Student learning outcomes
To consider the uncertainties of the natural phenomena, stochastic techniques are very important in the field of civil engineering and disaster mitigation. This course deals with time-varying phenomena such as earthquake ground motions and discuss their stochastic model. The mathematical basics of stochastic process is introduced: (1) understanding probabilistic space, (2) understanding calculation of probability, (3) understanding the definition of stochastic process, (4) understanding representation of stochastic process in frequency domain using Fourier transform, (5) understanding physical meaning of power spectrum, (6) students can generate numerically stochastic process with any shapes of power spectrum using random number.
Keywords
stochastic process, Fourier transform, Fourier Stieltjes integral, auto-correlation function, power spectrum, cross-correlation function, cross spectrum, Rice's representation, numerical calculation, random number
Competencies that will be developed
| ✔ Specialist skills | Intercultural skills | Communication skills | ✔ Critical thinking skills | ✔ Practical and/or problem-solving skills |
Class flow
Important points will be written on blackboard.
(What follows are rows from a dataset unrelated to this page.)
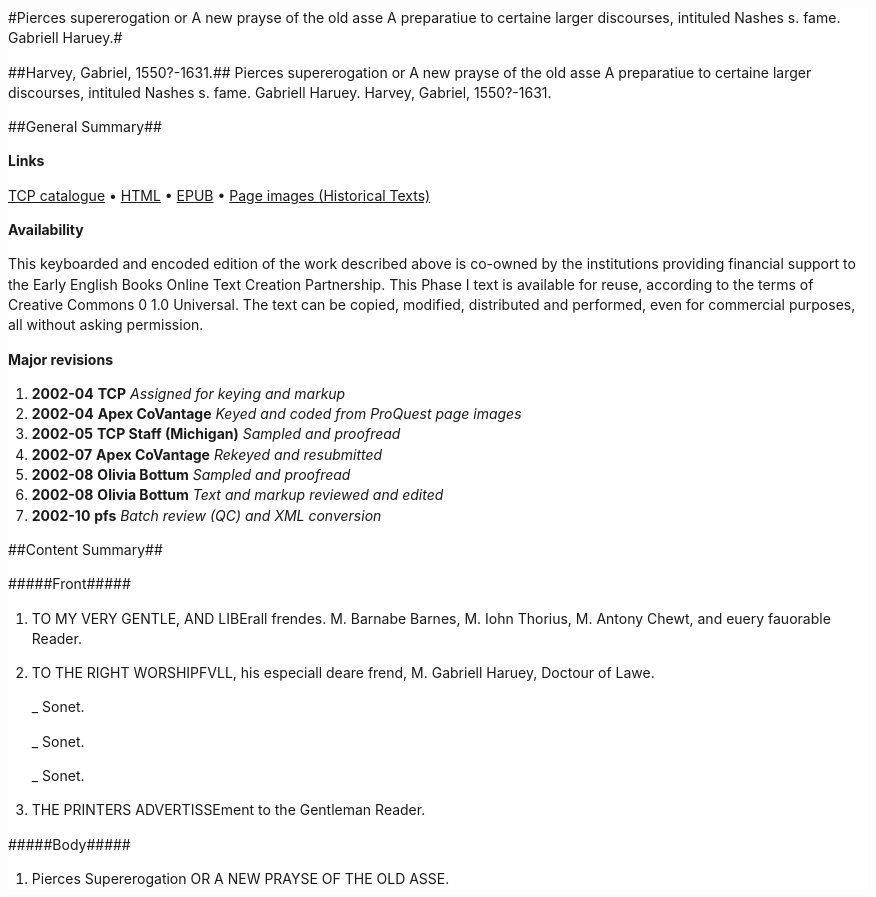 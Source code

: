 #Pierces supererogation or A new prayse of the old asse A preparatiue to certaine larger discourses, intituled Nashes s. fame. Gabriell Haruey.#

##Harvey, Gabriel, 1550?-1631.##
Pierces supererogation or A new prayse of the old asse A preparatiue to certaine larger discourses, intituled Nashes s. fame. Gabriell Haruey.
Harvey, Gabriel, 1550?-1631.

##General Summary##

**Links**

[TCP catalogue](http://www.ota.ox.ac.uk/tcp/)  • 
[HTML](http://tei.it.ox.ac.uk/tcp/Texts-HTML/free/A02/A02775.html)  • 
[EPUB](http://tei.it.ox.ac.uk/tcp/Texts-EPUB/free/A02/A02775.epub) • 
[Page images (Historical Texts)](https://data.historicaltexts.jisc.ac.uk/view?pubId=eebo-99839641e&pageId=eebo-99839641e-4081-1)

**Availability**

This keyboarded and encoded edition of the
	       work described above is co-owned by the institutions
	       providing financial support to the Early English Books
	       Online Text Creation Partnership. This Phase I text is
	       available for reuse, according to the terms of Creative
	       Commons 0 1.0 Universal. The text can be copied,
	       modified, distributed and performed, even for
	       commercial purposes, all without asking permission.

**Major revisions**

1. __2002-04__ __TCP__ *Assigned for keying and markup*
1. __2002-04__ __Apex CoVantage__ *Keyed and coded from ProQuest page images*
1. __2002-05__ __TCP Staff (Michigan)__ *Sampled and proofread*
1. __2002-07__ __Apex CoVantage__ *Rekeyed and resubmitted*
1. __2002-08__ __Olivia Bottum__ *Sampled and proofread*
1. __2002-08__ __Olivia Bottum__ *Text and markup reviewed and edited*
1. __2002-10__ __pfs__ *Batch review (QC) and XML conversion*

##Content Summary##

#####Front#####

1. TO MY VERY GENTLE, AND LIBErall frendes. M. Barnabe Barnes, M. Iohn Thorius, M. Antony Chewt, and euery fauorable Reader.

1. TO THE RIGHT WORSHIPFVLL, his especiall deare frend, M. Gabriell Haruey, Doctour of Lawe.

    _ Sonet.

    _ Sonet.

    _ Sonet.

1. THE PRINTERS ADVERTISSEment to the Gentleman Reader.

#####Body#####

1. Pierces Supererogation OR A NEW PRAYSE OF THE OLD ASSE.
Details will be understood through the project.
Course schedule/Required learning
| Course schedule | Required learning | |
|---|---|---|
| Class 1 | Introduction and about Project | introduction and about Project |
| Class 2 | Basics of probability theory (probability space) | definitions of set theory, probability space, and probability |
| Class 3 | Basics of probability theory (probability density function) | definition of probability variable and probability density function, calculation of probability |
| Class 4 | Basics of stochastic process | definition of stochastic process |
| Class 5 | Spectral representation of stochastic process | spectral representation, Fourier Stieltjes integral |
| Class 6 | Power and phase spectra | definition of power and phase spectra |
| Class 7 | Rice's representation and numerical generation of stochastic process | Rice's representation and numerical method to generate stochastic process |
| Class 8 | Presentation and discussion on results of the project | Presentation and discussion on results of the project |
Textbook(s)
No textbook is assigned.
Reference books, course materials, etc.
Leon Cohen, "Time Frequency Analysis: Theory and Applications," Prentice Hall, 1994.
Assessment criteria and methods
Students' knowledge of the topics on this course will be assessed through presentation and resume of the project.
Related courses
- UDE.S531 : Microtremor Survey Techniques using Theory of Stochastic Process
Prerequisites (i.e., required knowledge, skills, courses, etc.)
Programming skills and environment for numerical calculation are required.